• [DESCRIPTION OF THE TASK] Your task is to print, exactly and only, the lines from the start of the entries below through the line with "for Requirement 12.1.1". Include both ends, but skip the pictures.

• [INPUT DATA]

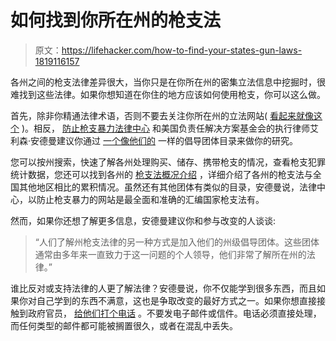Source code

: # 如何找到你所在州的枪支法

> 原文：<https://lifehacker.com/how-to-find-your-states-gun-laws-1819116157>

各州之间的枪支法律差异很大，当你只是在你所在州的密集立法信息中挖掘时，很难找到这些法律。如果你想知道在你住的地方应该如何使用枪支，你可以这么做。



首先，除非你精通法律术语，否则不要去关注你所在州的立法网站( [看起来就像这个](http://leginfo.legislature.ca.gov/faces/codesTextSearch.xhtml) )。相反， [防止枪支暴力法律中心](http://smartgunlaws.org/) 和美国负责任解决方案基金会的执行律师艾利森·安德曼建议你通过 [一个像他们的](http://smartgunlaws.org/search-gun-law-by-state/) 一样的倡导团体目录来做你的研究。

您可以按州搜索，快速了解各州处理购买、储存、携带枪支的情况，查看枪支犯罪统计数据，您还可以找到各州的 [枪支法概况介绍](http://smartgunlaws.org/wp-content/uploads/2016/10/CALIFORNIA-NCSL.pdf) ，详细介绍了各州的枪支法与全国其他地区相比的累积情况。虽然还有其他团体有类似的目录，安德曼说，法律中心，以防止枪支暴力的网站是最全面和准确的汇编国家枪支法有。

然而，如果你还想了解更多信息，安德曼建议你和参与改变的人谈谈:

> “人们了解州枪支法律的另一种方式是加入他们的州级倡导团体。这些团体通常由多年来一直致力于这一问题的个人领导，他们非常了解所在州的法律。”

谁比反对或支持法律的人更了解法律？安德曼说，你不仅能学到很多东西，而且如果你对自己学到的东西不满意，这也是争取改变的最好方式之一。如果你想直接接触到政府官员， [给他们打个电话](https://lifehacker.com/the-best-ways-to-contact-your-congress-people-from-a-f-1788990839) 。不要发电子邮件或信件。电话必须直接处理，而任何类型的邮件都可能被搁置很久，或者在混乱中丢失。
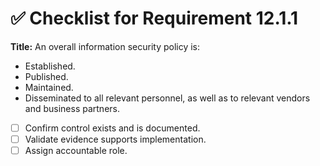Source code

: # ✅ Checklist for Requirement 12.1.1

**Title:** An overall information security policy is:
- Established. 
- Published. 
- Maintained. 
- Disseminated to all relevant personnel, as well as to relevant vendors and business partners.

- [ ] Confirm control exists and is documented.
- [ ] Validate evidence supports implementation.
- [ ] Assign accountable role.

• [WRITTEN ANSWER]
Source code

: # 如何找到你所在州的枪支法

> 原文：<https://lifehacker.com/how-to-find-your-states-gun-laws-1819116157>

各州之间的枪支法律差异很大，当你只是在你所在州的密集立法信息中挖掘时，很难找到这些法律。如果你想知道在你住的地方应该如何使用枪支，你可以这么做。



首先，除非你精通法律术语，否则不要去关注你所在州的立法网站( [看起来就像这个](http://leginfo.legislature.ca.gov/faces/codesTextSearch.xhtml) )。相反， [防止枪支暴力法律中心](http://smartgunlaws.org/) 和美国负责任解决方案基金会的执行律师艾利森·安德曼建议你通过 [一个像他们的](http://smartgunlaws.org/search-gun-law-by-state/) 一样的倡导团体目录来做你的研究。

您可以按州搜索，快速了解各州处理购买、储存、携带枪支的情况，查看枪支犯罪统计数据，您还可以找到各州的 [枪支法概况介绍](http://smartgunlaws.org/wp-content/uploads/2016/10/CALIFORNIA-NCSL.pdf) ，详细介绍了各州的枪支法与全国其他地区相比的累积情况。虽然还有其他团体有类似的目录，安德曼说，法律中心，以防止枪支暴力的网站是最全面和准确的汇编国家枪支法有。

然而，如果你还想了解更多信息，安德曼建议你和参与改变的人谈谈:

> “人们了解州枪支法律的另一种方式是加入他们的州级倡导团体。这些团体通常由多年来一直致力于这一问题的个人领导，他们非常了解所在州的法律。”

谁比反对或支持法律的人更了解法律？安德曼说，你不仅能学到很多东西，而且如果你对自己学到的东西不满意，这也是争取改变的最好方式之一。如果你想直接接触到政府官员， [给他们打个电话](https://lifehacker.com/the-best-ways-to-contact-your-congress-people-from-a-f-1788990839) 。不要发电子邮件或信件。电话必须直接处理，而任何类型的邮件都可能被搁置很久，或者在混乱中丢失。
Source code

: # ✅ Checklist for Requirement 12.1.1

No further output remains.